CHAPTER 44 SURGICAL ANATOMY OF THE ABDOMEN AND RETROPERITONEUM
The abdominal cavity and the retroperitoneum lie immediately adjacent to one another. Some organs such as the small bowel and the colon have portions within the abdominal cavity while other parts are within the retroperitoneum. Vascular structures such as the superior mesenteric artery and vein course through both body compartments as well. A thorough knowledge of the anatomy of both the abdomen and retroperitoneum is critical for a rational operative approach to torso injuries.
EXPLORING THE ABDOMEN
It is imperative to fully mobilize the spleen in order to be able to fully inspect all surfaces. This allows for intelligent decision making as to whether splenectomy or splenorrhaphy will be wise (Figure 1). All of the ligamentous attachments must be divided in order to get the spleen up to the anterior abdominal wall.
A similar strategy is important when inspecting the injured liver. The falciform ligament should be taken down all the way to the level of the vena cava. Both triangular ligaments must be completely incised. This leaves the liver suspended only on the hepatic veins and the portal structures. This allows the surgeon to rotate the liver up out of the deep recesses of the right upper quadrant, which is especially important when evaluating injuries to the posterior right lobe. In addition, one should evaluate whether sternotomy and/or right thoracotomy with takedown of the diaphragm will be needed for added exposure.
In more severe cases of liver injury, one may also consider the Heaney maneuver, which involves complete vascular isolation of the liver. In this technique, vascular clamps are placed on the cava, above and below the liver.

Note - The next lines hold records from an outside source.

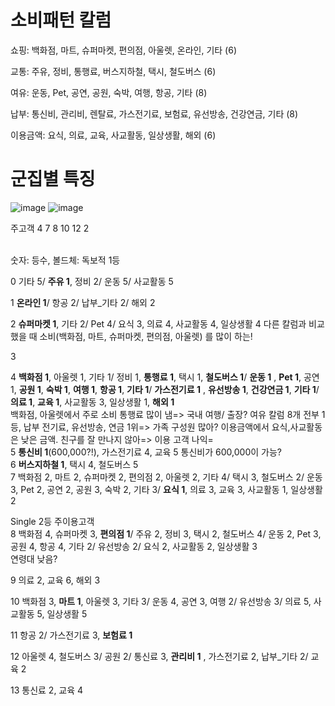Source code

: # 소비패턴 칼럼
쇼핑: 백화점, 마트, 슈퍼마켓, 편의점, 아울렛, 온라인, 기타  (6)

교통: 주유, 정비, 통행료, 버스지하철, 택시, 철도버스 (6)

여유: 운동, Pet, 공연, 공원, 숙박, 여행, 항공, 기타 (8)

납부: 통신비, 관리비, 렌탈료, 가스전기료, 보험료, 유선방송, 건강연금, 기타 (8)

이용금액: 요식, 의료, 교육, 사교활동, 일상생활, 해외 (6)

# 군집별 특징 
![image](https://github.com/Dinoryong/HANACARD/assets/132030814/2502bb90-2de1-42c5-882d-6acbf01fa0c8)
![image](https://github.com/Dinoryong/HANACARD/assets/132030814/bf9de957-f3ff-40ef-abe3-20f961911d6c)


주고객 4 7 8 10 12 2


<BR>
숫자: 등수, 볼드체: 독보적 1등

0 기타 5/ **주유 1**, 정비 2/ 운동 5/ 사교활동 5

1 **온라인 1**/ 항공 2/ 납부_기타 2/ 해외 2

2 **슈퍼마켓 1**, 기타 2/ Pet 4/ 요식 3, 의료 4, 사교활동 4, 일상생활 4
다른 칼럼과 비교했을 때 소비(백화점, 마트, 슈퍼마켓, 편의점, 아울렛) 를 많이 하는!

3 

4 **백화점 1**, 아울렛 1, 기타 1/ 정비 1, **통행료 1**, 택시 1, **철도버스 1**/ **운동 1**  , **Pet 1**, 공연 1, **공원 1**, **숙박 1**, **여행 1**, **항공 1**, **기타 1**/ **가스전기료 1** , **유선방송 1**, **건강연금 1**, **기타 1**/ **의료 1**, **교육 1**, 사교활동 3, 일상생활 1, **해외 1**
<BR>
백화점, 아울렛에서 주로 소비 
통행료 많이 냄=> 국내 여행/ 출장?
여유 칼럼 8개 전부 1등, 
납부 전기료, 유선방송, 연금 1위=> 가족 구성원 많아?
이용금액에서 요식,사교활동은 낮은 금액. 친구를 잘 만나지 않아=> 이용 고객 나익=
<BR>
5 **통신비 1**(600,000?!), 가스전기료 4, 교육 5
통신비가 600,000이 가능?
<BR>
6 **버스지하철 1**, 택시 4, 철도버스 5
<BR>
7 백화점 2, 마트 2, 슈퍼마켓 2, 편의점 2, 아울렛 2, 기타 4/ 택시 3, 철도버스 2/ 운동 3, Pet 2, 공연 2, 공원 3, 숙박 2, 기타 3/ **요식 1**, 의료 3, 교육 3, 사교활동 1, 일상생활 2 

Single
2등 주이용고객
<BR>
8 백화점 4, 슈퍼마켓 3, **편의점 1**/ 주유 2, 정비 3, 택시 2, 철도버스 4/ 운동 2, Pet 3, 공원 4, 항공 4, 기타 2/ 유선방송 2/ 요식 2, 사교활동 2, 일상생활 3
<BR>
연령대 낮음?

9 의료 2, 교육 6, 해외 3

10 백화점 3, **마트 1**, 아울렛 3, 기타 3/ 운동 4, 공연 3, 여행 2/ 유선방송 3/ 의료 5, 사교활동 5, 일상생활 5

11 항공 2/ 가스전기료 3, **보험료 1**

12 아울렛 4, 철도버스 3/ 공원 2/ 통신료 3, **관리비 1** , 가스전기료 2, 납부_기타 2/ 교육 2

13 통신료 2, 교육 4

When combined with the Pringle maneuver and/or supraceliac aorta clamping, this should provide for a relatively dry field in order to attempt to definitively repair the liver, and the hepatic venous injury. While this can be effective, it may be difficult to dissect out the suprahepatic vena cava in order to place a clamp, unless the diaphragm has been divided or the pericardium opened via a thoracotomy or sternotomy. The infrahepatic cava must be occluded distal to the junction of the renal vein. If the clamp is placed too low, flow from the renal vein into the cava will perpetuate bleeding and continue to make exposure extremely difficult. Occasionally, complete vascular isolation can be combined with a venous bypass circuit to allow for venous return to the heart (Figure 2).
Figure 2 Hepatic venous exclusion and venovenous bypass.
(Courtesy of ATOM, L. Jacobs, MD, Cine-Med, 2004.)
An intermediate solution to injuries with a hepatic vein component is manual compression medial to the injury. This should control all inflow to the injured segment. The injured liver can then be debrided. The hepatic vein can then be identified and ligated when pressure is relaxed. The more central hepatic arterial and portal venous branches can be ligated as well using the same temporary relaxation of hand held pressure (Figure 3).
The anterior portions of the duodenum and the head of the pancreas are in the abdomen. The posterior portion of the duodenum and the head of the pancreas are in the retroperitoneum. A full Kocher maneuver (incising the lateral peritoneal reflection and completely mobilizing the duodenum and pancreas) is necessary to evaluate both structures for injuries. The body of the pancreas lies within the lesser sac. It is necessary to widely open the lesser sac to examine the posterior stomach, as well as the anterior aspect of the body of the pancreas. This is best accomplished by dividing the gastrocolic omentum.